YOUR ASSIGNMENT:
Please return the material exactly; leave no entry out.

SOURCE MATERIAL:
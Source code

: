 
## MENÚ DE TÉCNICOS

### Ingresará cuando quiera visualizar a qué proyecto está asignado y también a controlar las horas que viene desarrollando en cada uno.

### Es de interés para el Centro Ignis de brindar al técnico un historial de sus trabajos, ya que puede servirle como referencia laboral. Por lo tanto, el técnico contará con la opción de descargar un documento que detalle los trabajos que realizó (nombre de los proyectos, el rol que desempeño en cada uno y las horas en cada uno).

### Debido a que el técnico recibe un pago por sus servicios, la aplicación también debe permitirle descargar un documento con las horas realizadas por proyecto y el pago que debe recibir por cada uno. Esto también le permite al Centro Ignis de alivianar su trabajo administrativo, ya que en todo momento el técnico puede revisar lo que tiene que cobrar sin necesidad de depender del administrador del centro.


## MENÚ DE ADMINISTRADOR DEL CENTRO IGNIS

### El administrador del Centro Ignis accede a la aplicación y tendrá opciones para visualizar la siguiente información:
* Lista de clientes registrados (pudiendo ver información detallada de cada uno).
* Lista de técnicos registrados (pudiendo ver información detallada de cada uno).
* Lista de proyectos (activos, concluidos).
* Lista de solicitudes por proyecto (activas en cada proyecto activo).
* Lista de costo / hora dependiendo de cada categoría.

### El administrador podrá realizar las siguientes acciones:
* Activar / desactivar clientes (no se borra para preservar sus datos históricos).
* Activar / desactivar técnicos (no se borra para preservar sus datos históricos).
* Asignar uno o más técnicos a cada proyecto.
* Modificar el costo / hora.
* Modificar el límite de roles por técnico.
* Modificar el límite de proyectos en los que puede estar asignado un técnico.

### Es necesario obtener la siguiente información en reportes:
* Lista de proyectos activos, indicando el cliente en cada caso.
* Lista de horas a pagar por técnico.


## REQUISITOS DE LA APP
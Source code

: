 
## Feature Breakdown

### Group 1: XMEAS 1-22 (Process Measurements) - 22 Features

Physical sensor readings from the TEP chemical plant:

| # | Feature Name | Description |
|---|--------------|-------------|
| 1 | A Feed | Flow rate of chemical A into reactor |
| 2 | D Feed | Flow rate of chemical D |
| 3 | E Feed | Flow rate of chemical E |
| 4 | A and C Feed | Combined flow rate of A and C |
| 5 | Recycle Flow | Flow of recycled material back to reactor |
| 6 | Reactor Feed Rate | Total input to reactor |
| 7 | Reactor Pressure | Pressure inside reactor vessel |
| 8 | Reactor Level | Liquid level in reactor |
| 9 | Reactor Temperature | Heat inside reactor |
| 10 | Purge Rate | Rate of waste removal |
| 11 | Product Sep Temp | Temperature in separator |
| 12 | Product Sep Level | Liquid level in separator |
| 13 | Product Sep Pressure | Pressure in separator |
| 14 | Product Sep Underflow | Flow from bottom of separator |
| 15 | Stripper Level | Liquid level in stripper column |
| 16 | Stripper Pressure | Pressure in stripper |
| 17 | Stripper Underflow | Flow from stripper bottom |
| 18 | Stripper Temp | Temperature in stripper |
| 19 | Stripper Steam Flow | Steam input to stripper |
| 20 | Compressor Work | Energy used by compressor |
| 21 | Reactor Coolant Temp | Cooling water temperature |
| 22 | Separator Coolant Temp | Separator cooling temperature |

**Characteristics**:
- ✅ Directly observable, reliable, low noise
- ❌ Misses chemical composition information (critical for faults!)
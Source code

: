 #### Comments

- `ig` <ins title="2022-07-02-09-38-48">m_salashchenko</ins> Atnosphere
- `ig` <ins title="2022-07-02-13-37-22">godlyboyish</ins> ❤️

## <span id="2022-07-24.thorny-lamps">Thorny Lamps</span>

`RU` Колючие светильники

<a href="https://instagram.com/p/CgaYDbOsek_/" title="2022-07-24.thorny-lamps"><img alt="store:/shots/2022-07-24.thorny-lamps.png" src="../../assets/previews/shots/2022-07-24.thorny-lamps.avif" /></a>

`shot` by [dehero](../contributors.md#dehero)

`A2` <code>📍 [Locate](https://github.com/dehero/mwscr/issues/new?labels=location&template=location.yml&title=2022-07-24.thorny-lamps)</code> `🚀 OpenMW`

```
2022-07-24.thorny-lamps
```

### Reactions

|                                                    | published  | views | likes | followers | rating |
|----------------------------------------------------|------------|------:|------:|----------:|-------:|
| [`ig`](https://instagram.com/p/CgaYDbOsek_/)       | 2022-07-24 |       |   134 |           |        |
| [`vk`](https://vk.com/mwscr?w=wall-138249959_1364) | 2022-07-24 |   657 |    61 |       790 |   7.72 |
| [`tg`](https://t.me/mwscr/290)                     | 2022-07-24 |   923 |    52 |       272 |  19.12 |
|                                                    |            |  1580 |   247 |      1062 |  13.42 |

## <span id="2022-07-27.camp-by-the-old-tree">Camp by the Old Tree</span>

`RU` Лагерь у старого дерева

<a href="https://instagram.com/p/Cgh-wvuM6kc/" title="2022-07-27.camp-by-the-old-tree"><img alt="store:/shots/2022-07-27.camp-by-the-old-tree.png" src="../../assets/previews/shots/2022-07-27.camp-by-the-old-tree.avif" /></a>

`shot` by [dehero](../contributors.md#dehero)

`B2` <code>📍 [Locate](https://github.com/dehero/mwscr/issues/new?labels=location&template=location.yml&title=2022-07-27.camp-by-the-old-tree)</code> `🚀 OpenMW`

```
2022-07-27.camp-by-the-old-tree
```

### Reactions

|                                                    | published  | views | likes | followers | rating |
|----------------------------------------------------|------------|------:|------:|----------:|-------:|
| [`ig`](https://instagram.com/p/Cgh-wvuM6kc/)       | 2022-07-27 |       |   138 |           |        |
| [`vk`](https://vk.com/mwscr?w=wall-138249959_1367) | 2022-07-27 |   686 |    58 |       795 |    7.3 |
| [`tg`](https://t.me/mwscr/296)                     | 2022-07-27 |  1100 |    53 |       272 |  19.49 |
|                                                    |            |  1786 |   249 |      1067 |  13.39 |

RESULT OF THE EXERCISE:
Source code

: 
## MENÚ DE TÉCNICOS

### Ingresará cuando quiera visualizar a qué proyecto está asignado y también a controlar las horas que viene desarrollando en cada uno.

### Es de interés para el Centro Ignis de brindar al técnico un historial de sus trabajos, ya que puede servirle como referencia laboral. Por lo tanto, el técnico contará con la opción de descargar un documento que detalle los trabajos que realizó (nombre de los proyectos, el rol que desempeño en cada uno y las horas en cada uno).

### Debido a que el técnico recibe un pago por sus servicios, la aplicación también debe permitirle descargar un documento con las horas realizadas por proyecto y el pago que debe recibir por cada uno. Esto también le permite al Centro Ignis de alivianar su trabajo administrativo, ya que en todo momento el técnico puede revisar lo que tiene que cobrar sin necesidad de depender del administrador del centro.


## MENÚ DE ADMINISTRADOR DEL CENTRO IGNIS

### El administrador del Centro Ignis accede a la aplicación y tendrá opciones para visualizar la siguiente información:
* Lista de clientes registrados (pudiendo ver información detallada de cada uno).
* Lista de técnicos registrados (pudiendo ver información detallada de cada uno).
* Lista de proyectos (activos, concluidos).
* Lista de solicitudes por proyecto (activas en cada proyecto activo).
* Lista de costo / hora dependiendo de cada categoría.

### El administrador podrá realizar las siguientes acciones:
* Activar / desactivar clientes (no se borra para preservar sus datos históricos).
* Activar / desactivar técnicos (no se borra para preservar sus datos históricos).
* Asignar uno o más técnicos a cada proyecto.
* Modificar el costo / hora.
* Modificar el límite de roles por técnico.
* Modificar el límite de proyectos en los que puede estar asignado un técnico.

### Es necesario obtener la siguiente información en reportes:
* Lista de proyectos activos, indicando el cliente en cada caso.
* Lista de horas a pagar por técnico.


## REQUISITOS DE LA APP
Source code

: 
## Feature Breakdown

### Group 1: XMEAS 1-22 (Process Measurements) - 22 Features

Physical sensor readings from the TEP chemical plant:

| # | Feature Name | Description |
|---|--------------|-------------|
| 1 | A Feed | Flow rate of chemical A into reactor |
| 2 | D Feed | Flow rate of chemical D |
| 3 | E Feed | Flow rate of chemical E |
| 4 | A and C Feed | Combined flow rate of A and C |
| 5 | Recycle Flow | Flow of recycled material back to reactor |
| 6 | Reactor Feed Rate | Total input to reactor |
| 7 | Reactor Pressure | Pressure inside reactor vessel |
| 8 | Reactor Level | Liquid level in reactor |
| 9 | Reactor Temperature | Heat inside reactor |
| 10 | Purge Rate | Rate of waste removal |
| 11 | Product Sep Temp | Temperature in separator |
| 12 | Product Sep Level | Liquid level in separator |
| 13 | Product Sep Pressure | Pressure in separator |
| 14 | Product Sep Underflow | Flow from bottom of separator |
| 15 | Stripper Level | Liquid level in stripper column |
| 16 | Stripper Pressure | Pressure in stripper |
| 17 | Stripper Underflow | Flow from stripper bottom |
| 18 | Stripper Temp | Temperature in stripper |
| 19 | Stripper Steam Flow | Steam input to stripper |
| 20 | Compressor Work | Energy used by compressor |
| 21 | Reactor Coolant Temp | Cooling water temperature |
| 22 | Separator Coolant Temp | Separator cooling temperature |

**Characteristics**:
- ✅ Directly observable, reliable, low noise
- ❌ Misses chemical composition information (critical for faults!)
Source code

: #### Comments

- `ig` <ins title="2022-07-02-09-38-48">m_salashchenko</ins> Atnosphere
- `ig` <ins title="2022-07-02-13-37-22">godlyboyish</ins> ❤️

## <span id="2022-07-24.thorny-lamps">Thorny Lamps</span>

`RU` Колючие светильники

<a href="https://instagram.com/p/CgaYDbOsek_/" title="2022-07-24.thorny-lamps"><img alt="store:/shots/2022-07-24.thorny-lamps.png" src="../../assets/previews/shots/2022-07-24.thorny-lamps.avif" /></a>

`shot` by [dehero](../contributors.md#dehero)

`A2` <code>📍 [Locate](https://github.com/dehero/mwscr/issues/new?labels=location&template=location.yml&title=2022-07-24.thorny-lamps)</code> `🚀 OpenMW`

```
2022-07-24.thorny-lamps
```

### Reactions

|                                                    | published  | views | likes | followers | rating |
|----------------------------------------------------|------------|------:|------:|----------:|-------:|
| [`ig`](https://instagram.com/p/CgaYDbOsek_/)       | 2022-07-24 |       |   134 |           |        |
| [`vk`](https://vk.com/mwscr?w=wall-138249959_1364) | 2022-07-24 |   657 |    61 |       790 |   7.72 |
| [`tg`](https://t.me/mwscr/290)                     | 2022-07-24 |   923 |    52 |       272 |  19.12 |
|                                                    |            |  1580 |   247 |      1062 |  13.42 |

## <span id="2022-07-27.camp-by-the-old-tree">Camp by the Old Tree</span>

`RU` Лагерь у старого дерева

<a href="https://instagram.com/p/Cgh-wvuM6kc/" title="2022-07-27.camp-by-the-old-tree"><img alt="store:/shots/2022-07-27.camp-by-the-old-tree.png" src="../../assets/previews/shots/2022-07-27.camp-by-the-old-tree.avif" /></a>

`shot` by [dehero](../contributors.md#dehero)

`B2` <code>📍 [Locate](https://github.com/dehero/mwscr/issues/new?labels=location&template=location.yml&title=2022-07-27.camp-by-the-old-tree)</code> `🚀 OpenMW`

```
2022-07-27.camp-by-the-old-tree
```

### Reactions

|                                                    | published  | views | likes | followers | rating |
|----------------------------------------------------|------------|------:|------:|----------:|-------:|
| [`ig`](https://instagram.com/p/Cgh-wvuM6kc/)       | 2022-07-27 |       |   138 |           |        |
| [`vk`](https://vk.com/mwscr?w=wall-138249959_1367) | 2022-07-27 |   686 |    58 |       795 |    7.3 |
| [`tg`](https://t.me/mwscr/296)                     | 2022-07-27 |  1100 |    53 |       272 |  19.49 |
|                                                    |            |  1786 |   249 |      1067 |  13.39 |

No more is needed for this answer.